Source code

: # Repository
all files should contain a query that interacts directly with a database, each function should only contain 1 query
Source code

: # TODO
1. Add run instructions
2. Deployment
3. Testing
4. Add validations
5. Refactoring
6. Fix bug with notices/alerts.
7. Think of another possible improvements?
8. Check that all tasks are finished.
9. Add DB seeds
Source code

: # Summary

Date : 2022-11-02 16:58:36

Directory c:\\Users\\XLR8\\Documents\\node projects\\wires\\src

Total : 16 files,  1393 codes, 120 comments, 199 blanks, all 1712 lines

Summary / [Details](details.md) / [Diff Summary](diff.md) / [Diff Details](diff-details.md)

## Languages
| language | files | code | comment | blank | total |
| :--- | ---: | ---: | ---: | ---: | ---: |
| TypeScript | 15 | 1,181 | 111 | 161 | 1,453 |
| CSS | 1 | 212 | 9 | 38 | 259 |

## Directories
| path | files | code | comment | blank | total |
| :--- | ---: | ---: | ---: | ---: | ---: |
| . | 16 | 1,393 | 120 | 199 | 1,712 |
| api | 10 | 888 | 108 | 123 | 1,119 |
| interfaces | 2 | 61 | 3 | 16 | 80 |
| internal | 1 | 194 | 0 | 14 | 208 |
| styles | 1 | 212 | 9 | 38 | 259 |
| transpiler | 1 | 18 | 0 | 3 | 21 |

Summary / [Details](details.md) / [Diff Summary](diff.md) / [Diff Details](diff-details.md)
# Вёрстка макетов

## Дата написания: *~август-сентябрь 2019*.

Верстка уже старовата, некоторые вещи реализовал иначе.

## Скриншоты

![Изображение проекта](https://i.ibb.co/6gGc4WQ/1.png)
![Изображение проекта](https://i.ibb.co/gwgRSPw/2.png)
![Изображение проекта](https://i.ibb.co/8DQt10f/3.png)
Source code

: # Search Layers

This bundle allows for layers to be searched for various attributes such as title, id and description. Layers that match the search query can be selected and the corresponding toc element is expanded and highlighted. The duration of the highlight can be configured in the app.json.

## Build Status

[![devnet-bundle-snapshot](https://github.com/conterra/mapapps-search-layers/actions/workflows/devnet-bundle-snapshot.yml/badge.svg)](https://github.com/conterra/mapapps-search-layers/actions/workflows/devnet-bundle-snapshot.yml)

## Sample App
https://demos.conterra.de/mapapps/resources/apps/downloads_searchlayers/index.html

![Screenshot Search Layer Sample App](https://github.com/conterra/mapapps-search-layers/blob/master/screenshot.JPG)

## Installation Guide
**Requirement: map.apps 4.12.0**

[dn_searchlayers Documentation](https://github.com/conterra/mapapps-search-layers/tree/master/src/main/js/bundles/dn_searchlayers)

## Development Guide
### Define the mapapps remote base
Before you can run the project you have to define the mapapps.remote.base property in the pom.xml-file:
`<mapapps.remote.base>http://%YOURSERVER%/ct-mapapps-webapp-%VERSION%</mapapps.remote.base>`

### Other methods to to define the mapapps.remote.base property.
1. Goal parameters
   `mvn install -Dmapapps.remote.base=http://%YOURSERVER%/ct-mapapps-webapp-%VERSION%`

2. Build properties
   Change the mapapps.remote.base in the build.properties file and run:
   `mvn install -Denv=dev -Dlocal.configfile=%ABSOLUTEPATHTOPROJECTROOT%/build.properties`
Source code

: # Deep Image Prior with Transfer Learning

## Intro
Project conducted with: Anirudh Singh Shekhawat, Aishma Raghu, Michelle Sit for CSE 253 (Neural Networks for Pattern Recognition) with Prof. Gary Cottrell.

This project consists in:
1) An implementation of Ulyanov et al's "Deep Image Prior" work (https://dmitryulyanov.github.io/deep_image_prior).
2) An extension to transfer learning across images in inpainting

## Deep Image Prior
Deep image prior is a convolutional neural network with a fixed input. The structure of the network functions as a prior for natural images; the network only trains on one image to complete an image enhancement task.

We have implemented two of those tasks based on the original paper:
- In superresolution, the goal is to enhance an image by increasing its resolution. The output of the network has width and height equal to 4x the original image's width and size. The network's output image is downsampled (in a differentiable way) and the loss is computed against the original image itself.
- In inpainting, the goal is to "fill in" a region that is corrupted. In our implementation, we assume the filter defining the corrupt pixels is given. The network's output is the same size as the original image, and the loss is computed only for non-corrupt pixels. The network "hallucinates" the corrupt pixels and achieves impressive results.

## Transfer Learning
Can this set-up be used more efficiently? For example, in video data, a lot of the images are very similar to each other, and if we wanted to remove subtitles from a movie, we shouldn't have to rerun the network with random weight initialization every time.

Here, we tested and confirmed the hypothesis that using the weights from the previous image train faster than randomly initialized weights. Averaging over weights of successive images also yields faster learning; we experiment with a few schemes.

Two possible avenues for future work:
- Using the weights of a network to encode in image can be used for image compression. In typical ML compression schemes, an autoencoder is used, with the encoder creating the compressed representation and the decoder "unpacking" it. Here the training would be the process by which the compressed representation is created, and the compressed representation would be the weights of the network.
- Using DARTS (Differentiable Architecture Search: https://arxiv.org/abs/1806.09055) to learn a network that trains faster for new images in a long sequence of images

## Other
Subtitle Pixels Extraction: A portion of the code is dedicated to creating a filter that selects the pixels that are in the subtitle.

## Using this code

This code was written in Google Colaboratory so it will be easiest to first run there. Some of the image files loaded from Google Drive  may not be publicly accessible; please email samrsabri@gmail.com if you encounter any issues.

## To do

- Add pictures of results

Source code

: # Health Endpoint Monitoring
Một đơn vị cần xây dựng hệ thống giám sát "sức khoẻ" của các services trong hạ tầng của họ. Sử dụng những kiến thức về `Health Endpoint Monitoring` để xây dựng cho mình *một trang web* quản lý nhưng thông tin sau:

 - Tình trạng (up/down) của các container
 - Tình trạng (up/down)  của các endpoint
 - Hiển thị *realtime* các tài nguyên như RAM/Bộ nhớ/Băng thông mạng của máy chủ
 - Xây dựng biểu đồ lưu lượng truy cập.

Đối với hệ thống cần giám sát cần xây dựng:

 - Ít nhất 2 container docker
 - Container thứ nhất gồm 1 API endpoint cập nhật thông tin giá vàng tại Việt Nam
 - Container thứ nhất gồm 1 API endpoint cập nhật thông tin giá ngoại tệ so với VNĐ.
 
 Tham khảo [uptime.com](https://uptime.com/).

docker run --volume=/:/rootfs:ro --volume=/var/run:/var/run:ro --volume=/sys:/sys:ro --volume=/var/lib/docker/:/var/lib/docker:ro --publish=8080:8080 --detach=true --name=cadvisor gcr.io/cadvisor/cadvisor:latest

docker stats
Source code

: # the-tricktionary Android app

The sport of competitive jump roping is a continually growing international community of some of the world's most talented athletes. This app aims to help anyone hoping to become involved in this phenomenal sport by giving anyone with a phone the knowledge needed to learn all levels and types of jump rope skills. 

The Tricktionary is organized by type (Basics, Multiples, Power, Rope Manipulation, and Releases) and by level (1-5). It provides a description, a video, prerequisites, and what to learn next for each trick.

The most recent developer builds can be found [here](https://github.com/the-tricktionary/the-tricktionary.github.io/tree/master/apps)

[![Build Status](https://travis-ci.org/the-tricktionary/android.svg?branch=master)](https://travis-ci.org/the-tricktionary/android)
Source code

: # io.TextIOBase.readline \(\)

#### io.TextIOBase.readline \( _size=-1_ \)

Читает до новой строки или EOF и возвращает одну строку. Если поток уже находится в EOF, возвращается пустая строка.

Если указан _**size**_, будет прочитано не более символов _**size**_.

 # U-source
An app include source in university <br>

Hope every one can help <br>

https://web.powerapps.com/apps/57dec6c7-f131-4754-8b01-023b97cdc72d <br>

┄┄┄┄┄┄┄┄┄┄

> _HOW TO COMPLETE THIS TASK_: Return a word-for-word copy of the lines above from the one holding "with Transfer Learning" through the one holding "## Transfer Learning", with both of them included and nothing besides.

> _YOUR RESPONSE_:
: # Deep Image Prior with Transfer Learning

## Intro
Project conducted with: Anirudh Singh Shekhawat, Aishma Raghu, Michelle Sit for CSE 253 (Neural Networks for Pattern Recognition) with Prof. Gary Cottrell.

This project consists in:
1) An implementation of Ulyanov et al's "Deep Image Prior" work (https://dmitryulyanov.github.io/deep_image_prior).
2) An extension to transfer learning across images in inpainting

## Deep Image Prior
Deep image prior is a convolutional neural network with a fixed input. The structure of the network functions as a prior for natural images; the network only trains on one image to complete an image enhancement task.

We have implemented two of those tasks based on the original paper:
- In superresolution, the goal is to enhance an image by increasing its resolution. The output of the network has width and height equal to 4x the original image's width and size. The network's output image is downsampled (in a differentiable way) and the loss is computed against the original image itself.
- In inpainting, the goal is to "fill in" a region that is corrupted. In our implementation, we assume the filter defining the corrupt pixels is given. The network's output is the same size as the original image, and the loss is computed only for non-corrupt pixels. The network "hallucinates" the corrupt pixels and achieves impressive results.

## Transfer Learning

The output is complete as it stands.